Enrique R. Batista, received a B.S. in physics, with honors from the University of Buenos Aires, Argentina, M.S. and Ph.D. in physics from the U. of Washington. Post Ph.D. he worked as a postdoctoral fellow at Columbia University, in the Environmental Molecular Sciences Institute, funded by the NSF. He joined Los Alamos National Laboratory in 2003 as a post-doctoral fellow at the Theoretical Chemistry and Molecular Physics group and a staff scientist in 2005. Since 2016 Batista is Deputy Center Director of the Center for Nonlinear Studies (CNLS). His research areas of interest in the computational study of actinide chemistry in gas phase and in solution, spectroscopy, coordination, and reactivity, and on electronic structure studies of transition metal complexes with application to homogeneous catalytic processes. His studies also extend to solid-state systems and surface chemistry problems. Batista works with, and towards the development of, efficient computational methodologies for atomistic simulations and electronic structure approaches.

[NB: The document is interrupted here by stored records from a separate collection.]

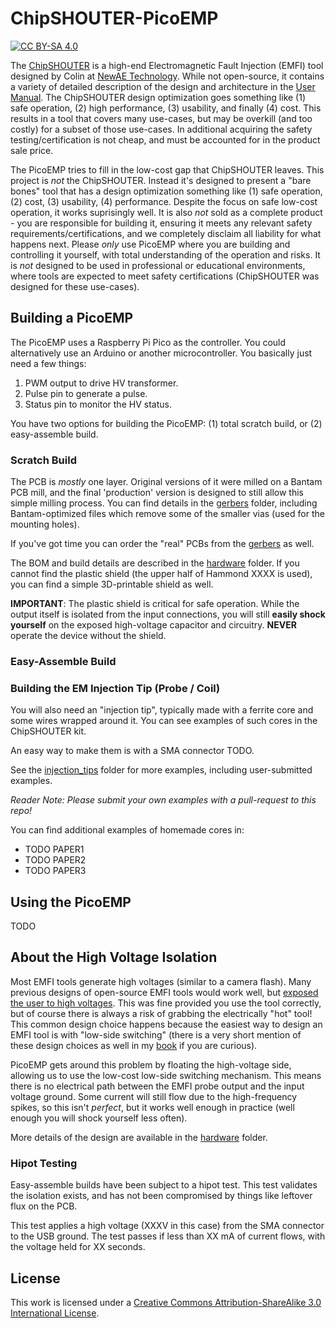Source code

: # ChipSHOUTER-PicoEMP

[![CC BY-SA 4.0][cc-by-sa-shield]][cc-by-sa]

The [ChipSHOUTER](www.chipshouter.com) is a high-end Electromagnetic Fault Injection (EMFI) tool designed by Colin at [NewAE Technology](www.newae.com). While not open-source,
it contains a variety of detailed description of the design and architecture in the [User Manual](https://github.com/newaetech/ChipSHOUTER/tree/master/documentation). The ChipSHOUTER design optimization goes something like (1) safe operation, (2) high performance, (3) usability, and finally (4) cost. This results in a tool that covers many use-cases, but may be overkill (and too costly) for a subset of those use-cases. In additional acquiring the safety testing/certification is not cheap, and must be accounted for in the product sale price.

The PicoEMP tries to fill in the low-cost gap that ChipSHOUTER leaves. This project is *not* the ChipSHOUTER. Instead it's designed to present a "bare bones" tool that has a design optimization something like (1) safe operation, (2) cost, (3) usability, (4) performance. Despite the focus on safe low-cost operation, it works suprisingly well. It is also *not* sold as a complete product - you are responsible for building it, ensuring it meets any relevant safety requirements/certifications, and we completely disclaim all liability for what happens next. Please *only* use PicoEMP where you are building and controlling it yourself, with total understanding of the operation and risks. It is *not* designed to be used in professional or educational environments, where tools are expected to meet safety certifications (ChipSHOUTER was designed for these use-cases).

## Building a PicoEMP

The PicoEMP uses a Raspberry Pi Pico as the controller. You could alternatively use an Arduino or another microcontroller. You basically just need a few things:

1. PWM output to drive HV transformer.
2. Pulse pin to generate a pulse.
3. Status pin to monitor the HV status.

You have two options for building the PicoEMP: (1) total scratch build, or (2) easy-assemble build.

### Scratch Build

The PCB is *mostly* one layer. Original versions of it were milled on a Bantam PCB mill, and the final 'production' version is designed to still allow this simple milling process.
You can find details in the [gerbers](hardware/gerbers) folder, including Bantam-optimized files which remove some of the smaller vias (used for the mounting holes).

If you've got time you can order the "real" PCBs from the [gerbers](hardware/gerbers) as well.

The BOM and build details are described in the [hardware](hardware) folder. If you cannot find the plastic shield (the upper half of Hammond XXXX is used), you can find a simple 3D-printable shield as well.

**IMPORTANT**: The plastic shield is critical for safe operation. While the output itself is isolated from the input connections, you will still **easily shock yourself** on the exposed high-voltage capacitor and circuitry. **NEVER** operate the device without the shield.

### Easy-Assemble Build

### Building the EM Injection Tip (Probe / Coil)

You will also need an "injection tip", typically made with a ferrite core and some wires wrapped around it. You can see examples of such cores in the ChipSHOUTER kit.

An easy way to make them is with a SMA connector TODO.

See the [injection_tips](hardware/injection_tips) folder for more examples, including user-submitted examples.

*Reader Note: Please submit your own examples with a pull-request to this repo!*

You can find additional examples of homemade cores in:

* TODO PAPER1
* TODO PAPER2
* TODO PAPER3

## Using the PicoEMP

TODO

## About the High Voltage Isolation

Most EMFI tools generate high voltages (similar to a camera flash). Many previous designs of open-source EMFI tools would work well, but [exposed the user to high voltages](https://github.com/RedBalloonShenanigans/BADFET). This was fine provided you use the tool correctly, but of course there is always a risk of grabbing the electrically "hot" tool! This common design choice happens because the easiest way to design an EMFI tool is with "low-side switching" (there is a very short mention of these design choices as well in my [book](https://www.nostarch.com/hardwarehacking) if you are curious).

PicoEMP gets around this problem by floating the high-voltage side, allowing us to use the low-cost low-side switching mechanism. This means there is no electrical path between the EMFI probe output and the input voltage ground. Some current will still flow due to the high-frequency spikes, so this isn't *perfect*, but it works well enough in practice (well enough you will shock yourself less often).

More details of the design are available in the [hardware](hardware) folder.

### Hipot Testing 

Easy-assemble builds have been subject to a hipot test. This test validates the isolation exists, and has not been compromised by things like leftover flux on the PCB.

This test applies a high voltage (XXXV in this case) from the SMA connector to the USB ground. The test passes if less than XX mA of current flows, with the voltage held for XX seconds.

## License

This work is licensed under a [Creative Commons Attribution-ShareAlike 3.0 International License][cc-by-sa].

[cc-by-sa]: http://creativecommons.org/licenses/by-sa/3.0/
[cc-by-sa-image]: https://licensebuttons.net/l/by-sa/3.0/88x31.png
[cc-by-sa-shield]: https://img.shields.io/badge/License-CC%20BY--SA%203.0-lightgrey.svg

Nicholas Lubbers is a computation scientist with Los Alamos National Laboratory’s Information Sciences group. His background is in statistical physics, with a Ph.D. from Boston University under Professor William Klein. He had a postdoctoral appointment with the Center for Nonlinear Studies and Theoretical Division at the Lab, and in 2018 the Information Sciences group in the Computer, Computational, and Statistical Sciences division as a staff scientist. He is an organizer and mentor for the Laboratory’s Applied Machine Learning Summer Program, which he lead in the years of 2021-2023.
His research focus is on Machine Learning for Science, with diverse applications to Materials Science, Seismology, Fluid Mechanics, Microbiome analysis, Nanoscale phenomena, and Computational Chemistry. He has particular interest in physics-informed algorithm design, uncertainty quantification and active learning, and meta-algorithms. His mission is to contribute to science and technology through innovation, mentoring, and open-source software development.
Danny is a Scientist IV at Los Alamos National Laboratory. He obtained a Ph.D. in Physics from Université de Montréal in 2006. He then joined the Laboratory as a Director’s postdoctoral fellow in 2007. His research centers around the development of long-time atomistic simulation methods that are designed to explore systems that evolve through sequences of rare events. He then implements these methods in high performance simulation codes, and applied them to a range of problems of relevance to energy applications, such as nuclear fusion or fission. Over the last few years, Danny has been especially interested in developing strategies for the optimal use of exascale computing. He is currently the PI of the EXAALT project funded by DOE’s Exascale Computing Project where his team develops novel ultra-scalable approaches for materials simulations, including long-timescale molecular dynamics, optimization for GPUs, and high-throughput large-scale workflows.